WORK TO BE COMPLETED: Once the data has been read, return all of it precisely as written.

DATA SECTION:
--------------------

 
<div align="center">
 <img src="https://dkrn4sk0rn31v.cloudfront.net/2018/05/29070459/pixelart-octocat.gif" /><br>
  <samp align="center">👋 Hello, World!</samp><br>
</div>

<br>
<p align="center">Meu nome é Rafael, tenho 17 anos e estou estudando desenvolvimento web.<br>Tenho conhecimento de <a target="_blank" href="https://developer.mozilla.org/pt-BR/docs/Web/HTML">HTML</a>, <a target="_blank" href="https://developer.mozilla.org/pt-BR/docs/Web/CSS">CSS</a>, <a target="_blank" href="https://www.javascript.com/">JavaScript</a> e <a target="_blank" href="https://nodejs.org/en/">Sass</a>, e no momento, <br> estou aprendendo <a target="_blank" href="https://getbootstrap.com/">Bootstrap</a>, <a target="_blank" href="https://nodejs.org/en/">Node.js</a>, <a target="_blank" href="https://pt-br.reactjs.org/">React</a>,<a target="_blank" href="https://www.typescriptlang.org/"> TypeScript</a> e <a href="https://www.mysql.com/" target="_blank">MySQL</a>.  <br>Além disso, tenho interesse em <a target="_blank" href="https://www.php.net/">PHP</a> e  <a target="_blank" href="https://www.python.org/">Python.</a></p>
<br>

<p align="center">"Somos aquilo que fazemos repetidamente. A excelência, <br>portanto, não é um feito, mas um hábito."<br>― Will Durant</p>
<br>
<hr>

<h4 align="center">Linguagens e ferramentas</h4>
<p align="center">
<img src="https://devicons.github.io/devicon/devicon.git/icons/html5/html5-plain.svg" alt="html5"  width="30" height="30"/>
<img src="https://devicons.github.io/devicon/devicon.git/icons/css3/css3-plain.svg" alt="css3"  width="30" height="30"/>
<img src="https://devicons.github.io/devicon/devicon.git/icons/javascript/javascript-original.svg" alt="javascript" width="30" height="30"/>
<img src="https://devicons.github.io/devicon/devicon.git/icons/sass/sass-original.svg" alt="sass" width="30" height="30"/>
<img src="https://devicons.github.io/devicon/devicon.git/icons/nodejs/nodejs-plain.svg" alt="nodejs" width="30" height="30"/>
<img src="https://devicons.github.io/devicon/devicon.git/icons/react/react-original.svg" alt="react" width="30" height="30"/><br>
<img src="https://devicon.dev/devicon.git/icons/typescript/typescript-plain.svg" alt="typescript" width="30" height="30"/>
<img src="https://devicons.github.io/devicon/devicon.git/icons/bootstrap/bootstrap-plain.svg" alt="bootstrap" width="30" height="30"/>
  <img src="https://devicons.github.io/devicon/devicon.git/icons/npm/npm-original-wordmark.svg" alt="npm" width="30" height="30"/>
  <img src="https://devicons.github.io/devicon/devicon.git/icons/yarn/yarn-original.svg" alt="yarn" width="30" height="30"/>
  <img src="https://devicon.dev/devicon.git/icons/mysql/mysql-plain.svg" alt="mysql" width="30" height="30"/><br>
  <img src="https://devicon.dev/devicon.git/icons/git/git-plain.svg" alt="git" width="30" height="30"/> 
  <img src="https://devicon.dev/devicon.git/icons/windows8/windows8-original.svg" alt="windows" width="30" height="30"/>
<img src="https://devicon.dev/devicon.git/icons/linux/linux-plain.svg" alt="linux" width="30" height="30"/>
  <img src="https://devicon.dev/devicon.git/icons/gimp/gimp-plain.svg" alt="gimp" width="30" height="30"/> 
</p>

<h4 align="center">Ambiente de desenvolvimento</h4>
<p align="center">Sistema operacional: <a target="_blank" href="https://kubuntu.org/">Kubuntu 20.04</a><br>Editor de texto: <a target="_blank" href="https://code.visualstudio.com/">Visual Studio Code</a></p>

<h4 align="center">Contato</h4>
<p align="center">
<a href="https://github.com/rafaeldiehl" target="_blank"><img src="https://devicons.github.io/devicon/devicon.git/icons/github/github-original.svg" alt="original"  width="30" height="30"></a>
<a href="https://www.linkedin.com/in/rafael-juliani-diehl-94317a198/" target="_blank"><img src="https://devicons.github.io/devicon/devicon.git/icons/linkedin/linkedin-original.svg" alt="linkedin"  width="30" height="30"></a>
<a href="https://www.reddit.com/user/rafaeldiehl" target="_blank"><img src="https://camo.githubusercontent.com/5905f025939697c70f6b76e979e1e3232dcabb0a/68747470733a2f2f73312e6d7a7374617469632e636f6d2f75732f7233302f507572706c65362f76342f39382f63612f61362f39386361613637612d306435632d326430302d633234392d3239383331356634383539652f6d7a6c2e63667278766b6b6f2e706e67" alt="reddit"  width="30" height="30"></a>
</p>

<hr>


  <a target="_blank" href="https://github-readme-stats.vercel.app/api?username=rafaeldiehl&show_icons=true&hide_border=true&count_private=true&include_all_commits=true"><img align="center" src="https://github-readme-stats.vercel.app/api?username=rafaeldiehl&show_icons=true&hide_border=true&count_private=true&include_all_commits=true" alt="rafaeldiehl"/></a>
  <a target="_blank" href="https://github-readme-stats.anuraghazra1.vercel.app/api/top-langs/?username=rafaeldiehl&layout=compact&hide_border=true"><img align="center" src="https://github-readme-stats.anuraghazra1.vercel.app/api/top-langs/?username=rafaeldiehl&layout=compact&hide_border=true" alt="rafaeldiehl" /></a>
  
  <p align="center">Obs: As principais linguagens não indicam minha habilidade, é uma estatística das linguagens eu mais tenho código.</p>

--------------------

SOLUTION TO THIS EXERCISE:
<div align="center">
 <img src="https://dkrn4sk0rn31v.cloudfront.net/2018/05/29070459/pixelart-octocat.gif" /><br>
  <samp align="center">👋 Hello, World!</samp><br>
</div>

<br>
<p align="center">Meu nome é Rafael, tenho 17 anos e estou estudando desenvolvimento web.<br>Tenho conhecimento de <a target="_blank" href="https://developer.mozilla.org/pt-BR/docs/Web/HTML">HTML</a>, <a target="_blank" href="https://developer.mozilla.org/pt-BR/docs/Web/CSS">CSS</a>, <a target="_blank" href="https://www.javascript.com/">JavaScript</a> e <a target="_blank" href="https://nodejs.org/en/">Sass</a>, e no momento, <br> estou aprendendo <a target="_blank" href="https://getbootstrap.com/">Bootstrap</a>, <a target="_blank" href="https://nodejs.org/en/">Node.js</a>, <a target="_blank" href="https://pt-br.reactjs.org/">React</a>,<a target="_blank" href="https://www.typescriptlang.org/"> TypeScript</a> e <a href="https://www.mysql.com/" target="_blank">MySQL</a>.  <br>Além disso, tenho interesse em <a target="_blank" href="https://www.php.net/">PHP</a> e  <a target="_blank" href="https://www.python.org/">Python.</a></p>
<br>

<p align="center">"Somos aquilo que fazemos repetidamente. A excelência, <br>portanto, não é um feito, mas um hábito."<br>― Will Durant</p>
<br>
<hr>

<h4 align="center">Linguagens e ferramentas</h4>
<p align="center">
<img src="https://devicons.github.io/devicon/devicon.git/icons/html5/html5-plain.svg" alt="html5"  width="30" height="30"/>
<img src="https://devicons.github.io/devicon/devicon.git/icons/css3/css3-plain.svg" alt="css3"  width="30" height="30"/>
<img src="https://devicons.github.io/devicon/devicon.git/icons/javascript/javascript-original.svg" alt="javascript" width="30" height="30"/>
<img src="https://devicons.github.io/devicon/devicon.git/icons/sass/sass-original.svg" alt="sass" width="30" height="30"/>
<img src="https://devicons.github.io/devicon/devicon.git/icons/nodejs/nodejs-plain.svg" alt="nodejs" width="30" height="30"/>
<img src="https://devicons.github.io/devicon/devicon.git/icons/react/react-original.svg" alt="react" width="30" height="30"/><br>
<img src="https://devicon.dev/devicon.git/icons/typescript/typescript-plain.svg" alt="typescript" width="30" height="30"/>
<img src="https://devicons.github.io/devicon/devicon.git/icons/bootstrap/bootstrap-plain.svg" alt="bootstrap" width="30" height="30"/>
  <img src="https://devicons.github.io/devicon/devicon.git/icons/npm/npm-original-wordmark.svg" alt="npm" width="30" height="30"/>
  <img src="https://devicons.github.io/devicon/devicon.git/icons/yarn/yarn-original.svg" alt="yarn" width="30" height="30"/>
  <img src="https://devicon.dev/devicon.git/icons/mysql/mysql-plain.svg" alt="mysql" width="30" height="30"/><br>
  <img src="https://devicon.dev/devicon.git/icons/git/git-plain.svg" alt="git" width="30" height="30"/> 
  <img src="https://devicon.dev/devicon.git/icons/windows8/windows8-original.svg" alt="windows" width="30" height="30"/>
<img src="https://devicon.dev/devicon.git/icons/linux/linux-plain.svg" alt="linux" width="30" height="30"/>
  <img src="https://devicon.dev/devicon.git/icons/gimp/gimp-plain.svg" alt="gimp" width="30" height="30"/> 
</p>

<h4 align="center">Ambiente de desenvolvimento</h4>
<p align="center">Sistema operacional: <a target="_blank" href="https://kubuntu.org/">Kubuntu 20.04</a><br>Editor de texto: <a target="_blank" href="https://code.visualstudio.com/">Visual Studio Code</a></p>

<h4 align="center">Contato</h4>
<p align="center">
<a href="https://github.com/rafaeldiehl" target="_blank"><img src="https://devicons.github.io/devicon/devicon.git/icons/github/github-original.svg" alt="original"  width="30" height="30"></a>
<a href="https://www.linkedin.com/in/rafael-juliani-diehl-94317a198/" target="_blank"><img src="https://devicons.github.io/devicon/devicon.git/icons/linkedin/linkedin-original.svg" alt="linkedin"  width="30" height="30"></a>
<a href="https://www.reddit.com/user/rafaeldiehl" target="_blank"><img src="https://camo.githubusercontent.com/5905f025939697c70f6b76e979e1e3232dcabb0a/68747470733a2f2f73312e6d7a7374617469632e636f6d2f75732f7233302f507572706c65362f76342f39382f63612f61362f39386361613637612d306435632d326430302d633234392d3239383331356634383539652f6d7a6c2e63667278766b6b6f2e706e67" alt="reddit"  width="30" height="30"></a>
</p>

<hr>


  <a target="_blank" href="https://github-readme-stats.vercel.app/api?username=rafaeldiehl&show_icons=true&hide_border=true&count_private=true&include_all_commits=true"><img align="center" src="https://github-readme-stats.vercel.app/api?username=rafaeldiehl&show_icons=true&hide_border=true&count_private=true&include_all_commits=true" alt="rafaeldiehl"/></a>
  <a target="_blank" href="https://github-readme-stats.anuraghazra1.vercel.app/api/top-langs/?username=rafaeldiehl&layout=compact&hide_border=true"><img align="center" src="https://github-readme-stats.anuraghazra1.vercel.app/api/top-langs/?username=rafaeldiehl&layout=compact&hide_border=true" alt="rafaeldiehl" /></a>
  
  <p align="center">Obs: As principais linguagens não indicam minha habilidade, é uma estatística das linguagens eu mais tenho código.</p>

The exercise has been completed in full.